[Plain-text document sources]

=-=-=-=-=

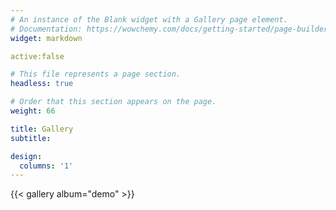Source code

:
 ```yaml
---
# An instance of the Blank widget with a Gallery page element.
# Documentation: https://wowchemy.com/docs/getting-started/page-builder/
widget: markdown

active:false

# This file represents a page section.
headless: true

# Order that this section appears on the page.
weight: 66

title: Gallery
subtitle:

design:
  columns: '1'
---
```


{{< gallery album="demo" >}}
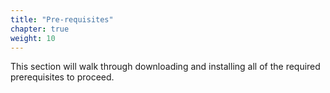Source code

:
 ```yaml
---
title: "Pre-requisites"
chapter: true
weight: 10
---
```


This section will walk through downloading and installing all of the required prerequisites to proceed.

=-=-=-=-=

TASK TO CARRY OUT -
Lines above with the string "page" need to be found and copied.

OUTPUT FOR THIS EXERCISE -
# An instance of the Blank widget with a Gallery page element.
# Documentation: https://wowchemy.com/docs/getting-started/page-builder/
# This file represents a page section.
# Order that this section appears on the page.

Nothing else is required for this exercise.